Magzor Gyalmo, the Queen Who Repels Armies

Shri Devi as “the Queen who Repels Armies,” or Magzor Gyalmo in Tibetan, is a wrathful protector deity popular in Tibetan Buddhist traditions. She rides a mule with a bridle of snakes and holds a club in the right hand and skull cup in the left. Above her head is a canopy of peacock feathers. She is adorned with the garland of severed heads which in this painting are all individuated with different expressions.

The Glorious Goddess, the Queen Who Repels Armies, is understood as a class of female protector deities that includes many forms and many different variations on the early origin myth. Some claim that there are twenty-one attested to in popular prayer; others say that some of these forms are indigenous to the Himalayas and Tibet. In ancient Tibetan texts, possibly of Indian origin, the Glorious Goddess has a list of one hundred names. Portrayed with four arms, she is considered the principal and original form of the goddess, similar to the Hindu goddess Kali.
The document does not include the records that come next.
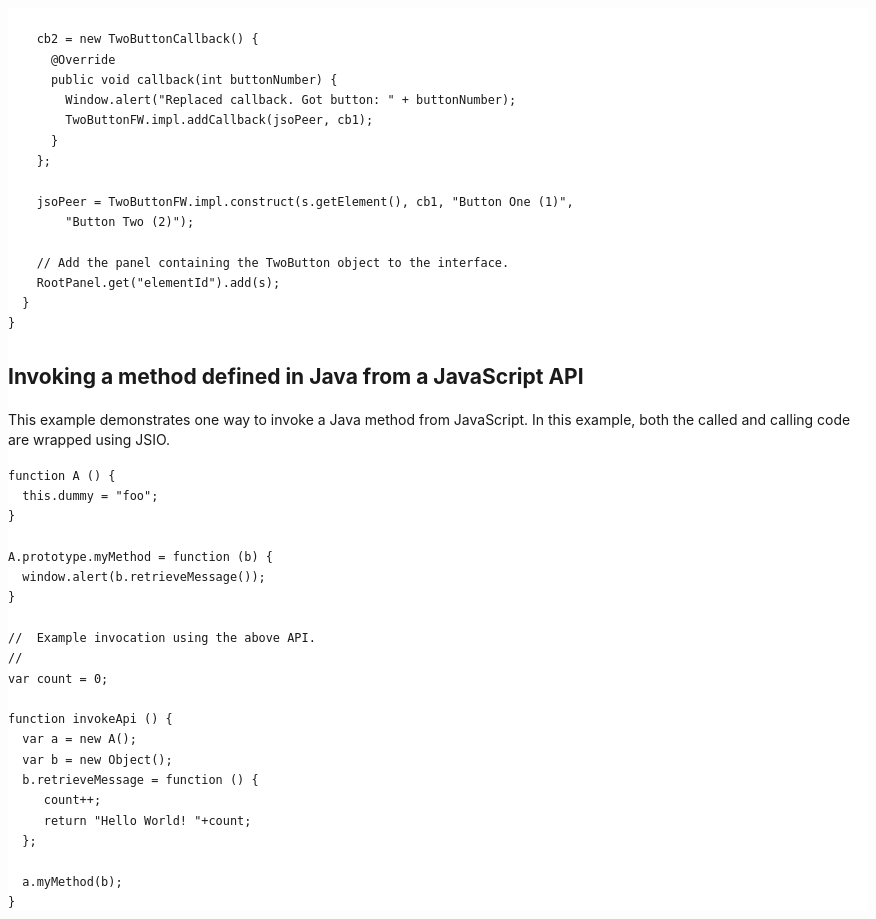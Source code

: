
 ```

    cb2 = new TwoButtonCallback() {
      @Override
      public void callback(int buttonNumber) {
        Window.alert("Replaced callback. Got button: " + buttonNumber);
        TwoButtonFW.impl.addCallback(jsoPeer, cb1);
      }
    };

    jsoPeer = TwoButtonFW.impl.construct(s.getElement(), cb1, "Button One (1)",
        "Button Two (2)");

    // Add the panel containing the TwoButton object to the interface.
    RootPanel.get("elementId").add(s);
  }
}
```

## Invoking a method defined in Java from a JavaScript API ##

This example demonstrates one way to invoke a Java method from JavaScript.  In this example, both the called and calling code are wrapped using JSIO.


```
function A () {
  this.dummy = "foo";
}

A.prototype.myMethod = function (b) {
  window.alert(b.retrieveMessage());
}

//  Example invocation using the above API.
//
var count = 0;

function invokeApi () {
  var a = new A();
  var b = new Object();
  b.retrieveMessage = function () { 
     count++; 
     return "Hello World! "+count; 
  };
       
  a.myMethod(b);
}

```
The Queen Who Repels Armies, appearing with just two arms, is another form in this class. Based on her specific origin myth, she is said to be the fearsome manifestation of the Hindu goddess Sarasvati, popular in Hinduism and Buddhism, and the special protector of the Dalai Lamas. In the Bon religion the Queen of the World is similar to the Buddhist Glorious Goddess and the Hindu Kali in both appearance and function.